Learning to program - how to jump the first hurdles
Archive - Originally posted on "The Horse's Mouth" - 2009-08-20 07:45:03 - Graham EllisFrom last Sunday ... here are links to the examples of code that I wrote in front of the "Learning to Program in Python" delegates - to show them not only how a program works, but also how I (and other code authors) go from a requirement through to the code that actually does the job. Or, paraphrasing, "a manual is all very well but it doesn't show the process of how the code is developed - you just see the final product, which is of use (but only limited use) if you need to develop code yourself".
Some Early Stuff
Showing operator precedence - how multiplication and division happen before addition and subtraction, but you can alter that using round brackets. [source code]
A first use of conditionals - how you can look at something in your program, and then perform certain tasks based on what you find. This is "if" and "else" (and - depending on the language - elif elsif or elseif). [source code]
And then how you push pieces of code that can be shared between a whole lot of programs out into a separate file that each of those programs can call in. Although you don't think about this naturally when you write your very first programs, you will realise very quickly in your 2nd, 3rd and 4th programs that use the same data that you don't want to recode ... and you don't want to copy and paste either, since you'll end up having to maintain / update multiple copies if you do so. See [source code - calling program] and [source code - shared logic].
The importance of structured or OO programming
I can't stress this enough, even from day 1. You need to write code that will be re-usable and maintainable - a Rembrant and not the dog's dinner.
[here] is a tiny piece of code ... or so it appears at first. In fact, it's a tiny main program that pulls in other bits of code that MIGHT be short or MIGHT be substantial ... but in itself, a very short piece of code to do a job.

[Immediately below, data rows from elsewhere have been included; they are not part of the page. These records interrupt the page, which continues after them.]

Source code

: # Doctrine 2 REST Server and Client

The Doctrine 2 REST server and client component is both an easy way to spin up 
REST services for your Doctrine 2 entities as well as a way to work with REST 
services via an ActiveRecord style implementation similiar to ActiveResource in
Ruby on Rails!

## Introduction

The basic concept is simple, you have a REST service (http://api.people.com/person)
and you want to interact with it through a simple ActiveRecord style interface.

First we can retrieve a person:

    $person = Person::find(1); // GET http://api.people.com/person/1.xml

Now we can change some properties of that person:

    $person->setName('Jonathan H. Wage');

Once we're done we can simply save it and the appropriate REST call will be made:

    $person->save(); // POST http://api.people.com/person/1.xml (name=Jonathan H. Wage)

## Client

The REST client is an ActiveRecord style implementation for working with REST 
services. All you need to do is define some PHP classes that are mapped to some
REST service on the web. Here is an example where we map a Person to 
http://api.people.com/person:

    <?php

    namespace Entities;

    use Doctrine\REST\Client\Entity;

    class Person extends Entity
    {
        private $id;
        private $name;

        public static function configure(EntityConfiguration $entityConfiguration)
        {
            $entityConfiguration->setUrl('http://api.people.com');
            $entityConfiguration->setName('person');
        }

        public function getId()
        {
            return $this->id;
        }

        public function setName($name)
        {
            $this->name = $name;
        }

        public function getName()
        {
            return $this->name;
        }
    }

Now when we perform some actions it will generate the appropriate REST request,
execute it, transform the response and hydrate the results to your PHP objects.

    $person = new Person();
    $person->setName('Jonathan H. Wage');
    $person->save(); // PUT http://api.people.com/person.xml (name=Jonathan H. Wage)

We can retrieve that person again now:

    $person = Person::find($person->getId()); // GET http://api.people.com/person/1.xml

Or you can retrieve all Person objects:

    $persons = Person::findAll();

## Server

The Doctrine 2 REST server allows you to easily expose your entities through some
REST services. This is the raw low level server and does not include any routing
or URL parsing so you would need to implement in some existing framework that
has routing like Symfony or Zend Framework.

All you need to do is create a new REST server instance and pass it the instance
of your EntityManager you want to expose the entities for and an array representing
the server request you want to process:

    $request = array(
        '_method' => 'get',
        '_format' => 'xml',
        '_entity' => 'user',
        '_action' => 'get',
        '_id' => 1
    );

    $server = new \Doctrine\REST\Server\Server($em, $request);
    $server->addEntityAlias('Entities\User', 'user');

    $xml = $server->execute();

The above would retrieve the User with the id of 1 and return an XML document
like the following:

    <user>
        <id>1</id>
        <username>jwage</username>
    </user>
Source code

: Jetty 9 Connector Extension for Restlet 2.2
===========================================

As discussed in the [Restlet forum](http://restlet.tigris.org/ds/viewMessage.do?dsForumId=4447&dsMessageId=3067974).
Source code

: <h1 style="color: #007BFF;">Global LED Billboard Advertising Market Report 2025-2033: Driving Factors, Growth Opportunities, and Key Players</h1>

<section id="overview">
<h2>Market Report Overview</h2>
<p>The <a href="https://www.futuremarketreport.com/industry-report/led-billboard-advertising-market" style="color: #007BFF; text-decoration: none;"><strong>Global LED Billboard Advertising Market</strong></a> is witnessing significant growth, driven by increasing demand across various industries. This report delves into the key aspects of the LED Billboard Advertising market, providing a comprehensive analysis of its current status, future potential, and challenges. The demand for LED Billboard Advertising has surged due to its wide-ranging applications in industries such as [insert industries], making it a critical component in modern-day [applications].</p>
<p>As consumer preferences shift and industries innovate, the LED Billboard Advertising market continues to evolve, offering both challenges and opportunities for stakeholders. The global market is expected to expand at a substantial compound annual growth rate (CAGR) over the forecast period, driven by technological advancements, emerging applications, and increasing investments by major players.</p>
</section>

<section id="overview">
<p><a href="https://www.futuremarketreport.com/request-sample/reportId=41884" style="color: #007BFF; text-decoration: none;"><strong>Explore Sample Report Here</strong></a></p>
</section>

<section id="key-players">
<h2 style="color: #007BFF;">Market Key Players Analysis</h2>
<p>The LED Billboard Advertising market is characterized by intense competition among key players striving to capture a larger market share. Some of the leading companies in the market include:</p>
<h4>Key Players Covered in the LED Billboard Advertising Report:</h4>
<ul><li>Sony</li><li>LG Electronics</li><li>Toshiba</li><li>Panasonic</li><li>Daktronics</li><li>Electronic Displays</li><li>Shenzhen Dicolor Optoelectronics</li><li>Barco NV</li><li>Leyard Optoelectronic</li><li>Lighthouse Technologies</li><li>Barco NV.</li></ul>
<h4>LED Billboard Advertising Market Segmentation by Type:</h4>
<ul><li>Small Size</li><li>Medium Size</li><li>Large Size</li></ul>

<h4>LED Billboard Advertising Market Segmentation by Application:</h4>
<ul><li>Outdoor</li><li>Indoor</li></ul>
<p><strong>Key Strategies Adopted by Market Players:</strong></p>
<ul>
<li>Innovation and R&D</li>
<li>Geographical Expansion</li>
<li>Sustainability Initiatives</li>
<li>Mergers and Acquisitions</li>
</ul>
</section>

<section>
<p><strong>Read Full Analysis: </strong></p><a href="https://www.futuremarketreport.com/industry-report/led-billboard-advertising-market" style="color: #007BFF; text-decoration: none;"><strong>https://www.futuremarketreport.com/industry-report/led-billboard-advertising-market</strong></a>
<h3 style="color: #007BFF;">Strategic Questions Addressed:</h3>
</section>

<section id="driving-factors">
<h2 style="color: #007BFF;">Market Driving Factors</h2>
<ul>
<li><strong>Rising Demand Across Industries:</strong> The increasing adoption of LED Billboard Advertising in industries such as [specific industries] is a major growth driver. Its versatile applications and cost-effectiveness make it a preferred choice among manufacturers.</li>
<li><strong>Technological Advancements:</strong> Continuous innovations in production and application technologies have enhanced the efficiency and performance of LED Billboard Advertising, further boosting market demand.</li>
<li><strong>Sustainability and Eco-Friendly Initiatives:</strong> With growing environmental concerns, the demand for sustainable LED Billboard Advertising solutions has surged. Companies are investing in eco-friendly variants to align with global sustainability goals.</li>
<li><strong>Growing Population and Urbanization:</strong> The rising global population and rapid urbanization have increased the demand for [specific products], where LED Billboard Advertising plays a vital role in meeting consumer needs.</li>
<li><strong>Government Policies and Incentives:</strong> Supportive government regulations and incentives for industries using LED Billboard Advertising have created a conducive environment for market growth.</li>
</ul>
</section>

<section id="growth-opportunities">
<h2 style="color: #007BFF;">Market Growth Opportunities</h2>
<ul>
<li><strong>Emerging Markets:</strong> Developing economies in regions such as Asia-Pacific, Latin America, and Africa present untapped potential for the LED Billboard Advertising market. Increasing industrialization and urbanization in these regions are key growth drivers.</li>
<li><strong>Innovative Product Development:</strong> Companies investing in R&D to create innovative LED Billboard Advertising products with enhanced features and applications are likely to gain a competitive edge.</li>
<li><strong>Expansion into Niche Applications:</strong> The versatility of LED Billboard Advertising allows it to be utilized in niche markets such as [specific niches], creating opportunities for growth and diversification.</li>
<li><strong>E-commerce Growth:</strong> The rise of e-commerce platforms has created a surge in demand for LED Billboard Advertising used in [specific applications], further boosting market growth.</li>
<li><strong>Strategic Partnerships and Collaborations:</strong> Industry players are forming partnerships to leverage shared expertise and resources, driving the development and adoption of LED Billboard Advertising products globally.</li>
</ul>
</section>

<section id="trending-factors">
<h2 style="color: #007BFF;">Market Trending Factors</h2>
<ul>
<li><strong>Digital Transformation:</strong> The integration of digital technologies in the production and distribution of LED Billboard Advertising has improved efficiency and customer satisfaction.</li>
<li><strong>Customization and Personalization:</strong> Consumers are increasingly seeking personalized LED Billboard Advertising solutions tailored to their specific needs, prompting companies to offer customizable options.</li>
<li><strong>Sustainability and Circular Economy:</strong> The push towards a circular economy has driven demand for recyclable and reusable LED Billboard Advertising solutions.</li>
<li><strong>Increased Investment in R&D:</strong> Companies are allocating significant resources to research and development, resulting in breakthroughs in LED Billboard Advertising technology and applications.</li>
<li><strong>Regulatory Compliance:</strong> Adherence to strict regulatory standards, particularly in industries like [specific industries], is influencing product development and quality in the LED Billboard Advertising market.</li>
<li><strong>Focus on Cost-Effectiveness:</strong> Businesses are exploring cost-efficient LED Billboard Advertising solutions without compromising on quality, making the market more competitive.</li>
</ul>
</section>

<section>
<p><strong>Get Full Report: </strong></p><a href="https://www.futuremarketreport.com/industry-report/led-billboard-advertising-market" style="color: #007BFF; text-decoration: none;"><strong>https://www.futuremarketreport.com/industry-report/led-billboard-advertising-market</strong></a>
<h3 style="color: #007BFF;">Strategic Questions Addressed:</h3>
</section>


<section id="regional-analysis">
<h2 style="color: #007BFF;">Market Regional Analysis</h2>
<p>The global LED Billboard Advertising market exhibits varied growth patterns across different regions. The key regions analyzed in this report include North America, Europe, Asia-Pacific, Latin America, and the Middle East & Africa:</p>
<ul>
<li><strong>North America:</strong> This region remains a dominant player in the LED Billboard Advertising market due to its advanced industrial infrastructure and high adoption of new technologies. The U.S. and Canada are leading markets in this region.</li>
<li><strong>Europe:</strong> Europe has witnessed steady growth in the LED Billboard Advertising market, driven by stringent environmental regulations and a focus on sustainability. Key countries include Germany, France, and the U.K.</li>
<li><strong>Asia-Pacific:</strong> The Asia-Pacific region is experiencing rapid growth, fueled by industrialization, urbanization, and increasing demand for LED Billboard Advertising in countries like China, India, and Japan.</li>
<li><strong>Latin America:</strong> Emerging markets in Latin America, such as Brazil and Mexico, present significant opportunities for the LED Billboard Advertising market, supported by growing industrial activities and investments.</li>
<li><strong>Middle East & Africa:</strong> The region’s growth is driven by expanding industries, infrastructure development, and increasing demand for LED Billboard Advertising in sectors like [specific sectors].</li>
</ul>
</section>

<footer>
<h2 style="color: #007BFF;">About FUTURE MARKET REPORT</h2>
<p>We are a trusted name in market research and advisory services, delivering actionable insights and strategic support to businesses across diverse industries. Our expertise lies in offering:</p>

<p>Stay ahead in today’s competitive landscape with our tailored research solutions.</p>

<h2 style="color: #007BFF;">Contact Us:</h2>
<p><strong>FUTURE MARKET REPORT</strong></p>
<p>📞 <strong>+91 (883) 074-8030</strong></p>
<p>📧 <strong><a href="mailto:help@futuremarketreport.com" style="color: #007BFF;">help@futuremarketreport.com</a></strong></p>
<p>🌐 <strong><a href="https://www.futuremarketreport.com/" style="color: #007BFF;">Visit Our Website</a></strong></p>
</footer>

That same piece of code is expanded [here] into an example that only runs some of the structured blocks in certain conditions, and is expanded further [here] into code that loops, repeating the operation of one of the structured blocks of code time and time again.
For reference (at this stage), the blocks of code that have the logic hidden within the ("encapsulated") may be found [here].

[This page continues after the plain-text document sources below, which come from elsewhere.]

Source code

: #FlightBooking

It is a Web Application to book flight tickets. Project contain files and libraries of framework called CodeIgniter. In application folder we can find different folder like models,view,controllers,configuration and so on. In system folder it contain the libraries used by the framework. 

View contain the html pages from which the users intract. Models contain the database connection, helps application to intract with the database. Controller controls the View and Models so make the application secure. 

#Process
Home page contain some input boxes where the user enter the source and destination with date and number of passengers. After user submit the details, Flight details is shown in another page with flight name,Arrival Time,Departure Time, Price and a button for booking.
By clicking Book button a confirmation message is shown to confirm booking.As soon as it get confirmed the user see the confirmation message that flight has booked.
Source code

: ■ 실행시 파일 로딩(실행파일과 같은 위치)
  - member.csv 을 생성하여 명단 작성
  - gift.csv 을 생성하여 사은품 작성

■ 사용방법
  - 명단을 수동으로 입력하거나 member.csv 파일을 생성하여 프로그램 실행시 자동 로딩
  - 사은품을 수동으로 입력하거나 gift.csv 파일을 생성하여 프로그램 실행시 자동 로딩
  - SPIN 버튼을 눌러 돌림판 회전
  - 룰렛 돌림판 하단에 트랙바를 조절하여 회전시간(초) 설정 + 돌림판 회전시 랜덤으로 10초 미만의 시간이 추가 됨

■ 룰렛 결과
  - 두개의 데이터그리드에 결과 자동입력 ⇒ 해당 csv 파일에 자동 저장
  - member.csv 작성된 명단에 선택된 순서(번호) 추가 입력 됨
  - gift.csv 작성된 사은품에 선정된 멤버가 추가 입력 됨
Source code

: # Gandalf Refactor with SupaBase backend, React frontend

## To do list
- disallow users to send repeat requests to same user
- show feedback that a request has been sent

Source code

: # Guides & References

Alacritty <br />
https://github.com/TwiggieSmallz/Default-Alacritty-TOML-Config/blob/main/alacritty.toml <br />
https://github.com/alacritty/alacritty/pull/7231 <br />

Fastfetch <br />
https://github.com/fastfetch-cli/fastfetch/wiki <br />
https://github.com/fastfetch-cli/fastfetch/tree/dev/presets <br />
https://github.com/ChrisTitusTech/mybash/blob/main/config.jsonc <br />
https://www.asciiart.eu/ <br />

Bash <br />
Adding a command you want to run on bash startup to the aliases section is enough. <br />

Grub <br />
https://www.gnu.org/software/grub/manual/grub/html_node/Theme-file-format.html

I have posted further source showing the importance of good variable naming here and of commenting your code here
Looking ahead and motivating the class
Let's face it - you can't learn to program in a day. And a programming language is made up of a large number of different components and concepts which when used together make it powerful. So at the end of the first day's teaching, delegates are seeing something but not the whole picture, and need a beacon to shine ahead and say "this is where we'll be heading by the end of the course in a couple of days".

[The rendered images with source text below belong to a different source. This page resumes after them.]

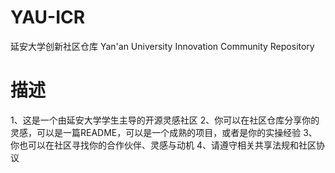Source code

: # YAU-ICR
延安大学创新社区仓库
Yan'an University Innovation Community Repository
# 描述
1、这是一个由延安大学学生主导的开源灵感社区
2、你可以在社区仓库分享你的灵感，可以是一篇README，可以是一个成熟的项目，或者是你的实操经验
3、你也可以在社区寻找你的合作伙伴、灵感与动机
4、请遵守相关共享法规和社区协议
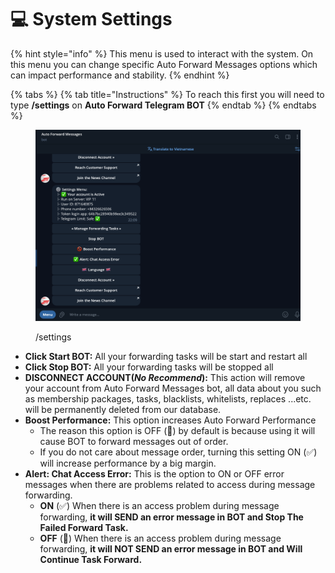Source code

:# 💻 System Settings

{% hint style="info" %}
This menu is used to interact with the system. On this menu you can change specific Auto Forward Messages options which can impact performance and stability.
{% endhint %}

{% tabs %}
{% tab title="Instructions" %}
To reach this first you will need to type **/settings** on **Auto Forward Telegram BOT**
{% endtab %}
{% endtabs %}

<figure><img src="../.gitbook/assets/image.png" alt=""><figcaption><p>/settings</p></figcaption></figure>

* **Click Start BOT:** All your forwarding tasks will be start and restart all
* **Click Stop BOT:** All your forwarding tasks will be stopped all
* **DISCONNECT ACCOUNT(**_**No Recommend**_**):** This action will remove your account from Auto Forward Messages bot, all data about you such as membership packages, tasks, blacklists, whitelists, replaces ...etc. will be permanently deleted from our database.
* **Boost Performance:** This option increases Auto Forward Performance
  * The reason this option is OFF (🚫) by default is because using it will cause BOT to forward messages out of order.
  * If you do not care about message order, turning this setting ON (✅) will increase performance by a big margin.
* **Alert: Chat Access Error:** This is the option to ON or OFF error messages when there are problems related to access during message forwarding.&#x20;
  * **ON** (✅) When there is an access problem during message forwarding, **it will SEND an error message in BOT and Stop The Failed Forward Task.**
  * **OFF** (🚫) When there is an access problem during message forwarding, **it will NOT SEND an error message in BOT and Will Continue Task Forward.**

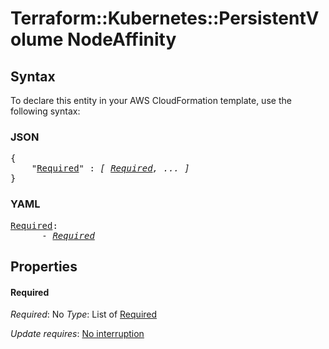 # Terraform::Kubernetes::PersistentVolume NodeAffinity

## Syntax

To declare this entity in your AWS CloudFormation template, use the following syntax:

### JSON

<pre>
{
    "<a href="#required" title="Required">Required</a>" : <i>[ <a href="nodeaffinity-required.md">Required</a>, ... ]</i>
}
</pre>

### YAML

<pre>
<a href="#required" title="Required">Required</a>: <i>
      - <a href="nodeaffinity-required.md">Required</a></i>
</pre>

## Properties

#### Required

_Required_: No
_Type_: List of <a href="nodeaffinity-required.md">Required</a>

_Update requires_: [No interruption](https://docs.aws.amazon.com/AWSCloudFormation/latest/UserGuide/using-cfn-updating-stacks-update-behaviors.html#update-no-interrupt)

[here] is an example I wrote at the tail end of Sunday - it's a file parser that went through a log file that's about 30 Mbytes in size and produced me a simple report telling me how many accesses there were in total, and how many to a particular web page. It runs like this:
Dorothy-2:py grahamellis$ python file_first
Whole file was 149307 lines long
Intersting stuff was 11 lines
Dorothy-2:py grahamellis$
You'll spot that a very short piece of code - 21 lines - written at the end of that first day is sufficient to give me a useful analysis of a substantial data flow which wouldn't otherwise have been straightforward. As soon as you have program loops involved, the power of your program increases by an order of magnitude.
It increases by a further order of magnitude when you add in collections - variables that can hold a whole series of values based on a key of some sort; using those, I have been able to expand that previous example to count access to all past blog articles in that log file, rather than just one specific article - so it's a really useful analysis. The sample program, written in front of delegates at the end of the first day to shine a beacon ahead, is [here], and when you run it, it produces a long report ending as follows:
1502 136 Java-sorting-ArrayList-example-generics
255 157 STDIN-STDOUT-STDERR-and-DATA-Perl-file-handles
969 241 Perl-and-
158 937 MySQL-LEFT-JOIN-and-RIGHT-JOIN-INNER-JOIN-and-OUTER-JOIN
Dorothy-2:py grahamellis$
which tells me that the four most popular blog articles (by number of times read) that day were no.s 158, 969, 255 and 1502, that they were read 937, 241, 157 and 136 times ... and that they were about (well - you can see the report for yourselves!).
All of which ain't a bad outcome for new programmers on a Sunday!